Wir starten noch einige Versuche mit den Tieren bis diese genug von uns haben und tiefer abtauchen, als wir ihnen folgen könnten.

Rückweg

Über 5 Stunden sind wir bereits auf See. Zwar haben wir noch keinen Pottwal gesichtet, aber konnten uns dafür anderer nicht minder faszinierender Erlebnisse erfreuen:
Ein Schwarm Gemeiner Delfine, der uns lange seine Aufmerksamkeit schenkte, große Tümmler und das aufregendste Erlebnis des heutigen Tages – die Pilotwale.

In Absprache mit der Crew entscheiden wir uns für den Rückweg – die langen und turbulenten Fahrten, das kalte Wasser des Ozeans und die anstrengenden Aufenthalte im Wasser waren anstrengend. Laut Funkansage hat der Seegang deutlich zugenommen. In der windgeschützten südlichen Küstenzone ist davon noch wenig zu bemerken.
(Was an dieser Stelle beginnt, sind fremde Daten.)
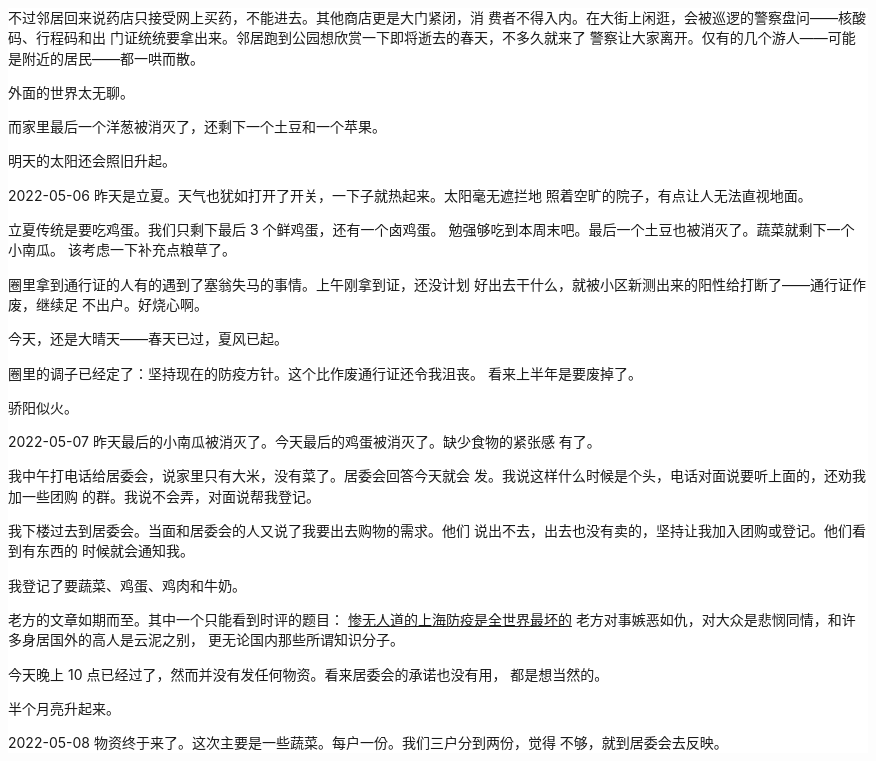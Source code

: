 不过邻居回来说药店只接受网上买药，不能进去。其他商店更是大门紧闭，消
费者不得入内。在大街上闲逛，会被巡逻的警察盘问——核酸码、行程码和出
门证统统要拿出来。邻居跑到公园想欣赏一下即将逝去的春天，不多久就来了
警察让大家离开。仅有的几个游人——可能是附近的居民——都一哄而散。

外面的世界太无聊。

而家里最后一个洋葱被消灭了，还剩下一个土豆和一个苹果。

明天的太阳还会照旧升起。


2022-05-06
昨天是立夏。天气也犹如打开了开关，一下子就热起来。太阳毫无遮拦地
照着空旷的院子，有点让人无法直视地面。

立夏传统是要吃鸡蛋。我们只剩下最后 3 个鲜鸡蛋，还有一个卤鸡蛋。
勉强够吃到本周末吧。最后一个土豆也被消灭了。蔬菜就剩下一个小南瓜。
该考虑一下补充点粮草了。

圈里拿到通行证的人有的遇到了塞翁失马的事情。上午刚拿到证，还没计划
好出去干什么，就被小区新测出来的阳性给打断了——通行证作废，继续足
不出户。好烧心啊。

今天，还是大晴天——春天已过，夏风已起。

圈里的调子已经定了：坚持现在的防疫方针。这个比作废通行证还令我沮丧。
看来上半年是要废掉了。

骄阳似火。


2022-05-07
昨天最后的小南瓜被消灭了。今天最后的鸡蛋被消灭了。缺少食物的紧张感
有了。

我中午打电话给居委会，说家里只有大米，没有菜了。居委会回答今天就会
发。我说这样什么时候是个头，电话对面说要听上面的，还劝我加一些团购
的群。我说不会弄，对面说帮我登记。

我下楼过去到居委会。当面和居委会的人又说了我要出去购物的需求。他们
说出不去，出去也没有卖的，坚持让我加入团购或登记。他们看到有东西的
时候就会通知我。

我登记了要蔬菜、鸡蛋、鸡肉和牛奶。

老方的文章如期而至。其中一个只能看到时评的题目：
[惨无人道的上海防疫是全世界最坏的](https://www.youtube.com/watch?v=zauO3HdXqjY)
老方对事嫉恶如仇，对大众是悲悯同情，和许多身居国外的高人是云泥之别，
更无论国内那些所谓知识分子。

今天晚上 10 点已经过了，然而并没有发任何物资。看来居委会的承诺也没有用，
都是想当然的。

半个月亮升起来。


2022-05-08
物资终于来了。这次主要是一些蔬菜。每户一份。我们三户分到两份，觉得
不够，就到居委会去反映。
Sollten wir auf dem Rückweg noch weitere spannende Entdeckungen machen, so bleibt immer noch genug Zeit, halt zu machen und erneut unser Glück zu versuchen – der Heimatkurs ist aber angelegt und wir steuern wieder den Hafen von Madalena an.
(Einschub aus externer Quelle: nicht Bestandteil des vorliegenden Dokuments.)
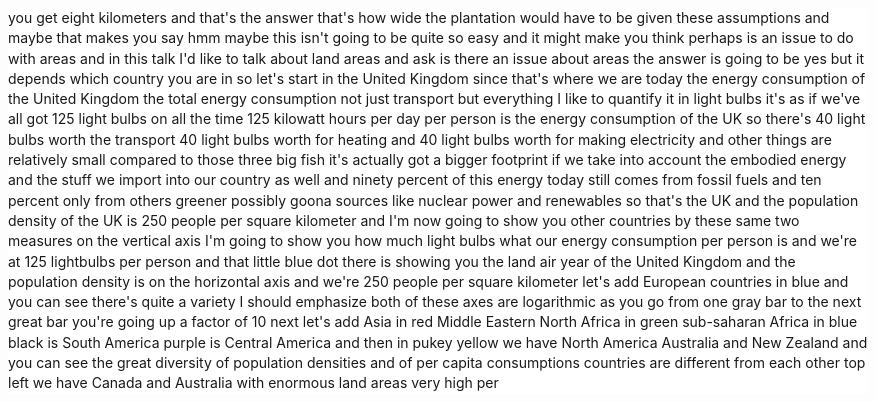 you get eight kilometers and that&#39;s the
answer that&#39;s how wide the plantation
would have to be given these assumptions
and maybe that makes you say hmm maybe
this isn&#39;t going to be quite so easy
and it might make you think perhaps is
an issue to do with areas and in this
talk I&#39;d like to talk about land areas
and ask is there an issue about areas
the answer is going to be yes but it
depends which country you are in so
let&#39;s start in the United Kingdom since
that&#39;s where we are today the energy
consumption of the United Kingdom the
total energy consumption not just
transport but everything I like to
quantify it in light bulbs it&#39;s as if
we&#39;ve all got 125 light bulbs on all the
time 125 kilowatt hours per day per
person is the energy consumption of the
UK so there&#39;s 40 light bulbs worth the
transport 40 light bulbs worth for
heating and 40 light bulbs worth for
making electricity and other things are
relatively small compared to those three
big fish it&#39;s actually got a bigger
footprint if we take into account the
embodied energy and the stuff we import
into our country as well and ninety
percent of this energy today still comes
from fossil fuels and ten percent only
from others greener possibly goona
sources like nuclear power and
renewables so that&#39;s the UK and the
population density of the UK is 250
people per square kilometer and I&#39;m now
going to show you other countries by
these same two measures on the vertical
axis I&#39;m going to show you how much
light bulbs what our energy consumption
per person is and we&#39;re at 125
lightbulbs per person and that little
blue dot there is showing you the land
air
year of the United Kingdom and the
population density is on the horizontal
axis and we&#39;re 250 people per square
kilometer let&#39;s add European countries
in blue and you can see there&#39;s quite a
variety I should emphasize both of these
axes are logarithmic as you go from one
gray bar to the next great bar you&#39;re
going up a factor of 10 next let&#39;s add
Asia in red Middle Eastern North Africa
in green sub-saharan Africa in blue
black is South America
purple is Central America and then in
pukey yellow we have North America
Australia and New Zealand and you can
see the great diversity of population
densities and of per capita consumptions
countries are different from each other
top left we have Canada and Australia
with enormous land areas very high per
Die Hoffnung auf eine weitere Sichtung soll sich aber nicht bestätigen. Es kommt noch dicker: Als wir den schützenden Küstenbereich im Süden in Richtung Nordwesten/Madalena verlassen, schlägt uns ein kräftiger Wind entgegen.

Auch der Seegang beschert uns wenig Freude: Der Atlantik zeig sein raues Gesicht und schüttelt uns die letzten 20 Minuten der Fahrt erbarmungslos durch.
Das Boot erklimmt die steilen Wellenkämme, gefolgt von einen tiefen Sturz in das Wellental. Der Aufprall fährt durch alle Knochen und wir wissen nicht, ob wir besser stehen oder sitzen sollen.

Als wir endlich die schützende Hafenmole umrunden, sind wir froh, die Achterbahnfahrt überstanden zu haben.
Müde und abgeschlagen beenden wir das Abenteuer und sind der Bootscrew zutiefst dankbar, dass sie uns sicher und souverän wieder zurück in den Hafen gebracht hat.

Trotz aller Strapazen: Es war fantastisch. Heute Nacht werden wir gut schlafen!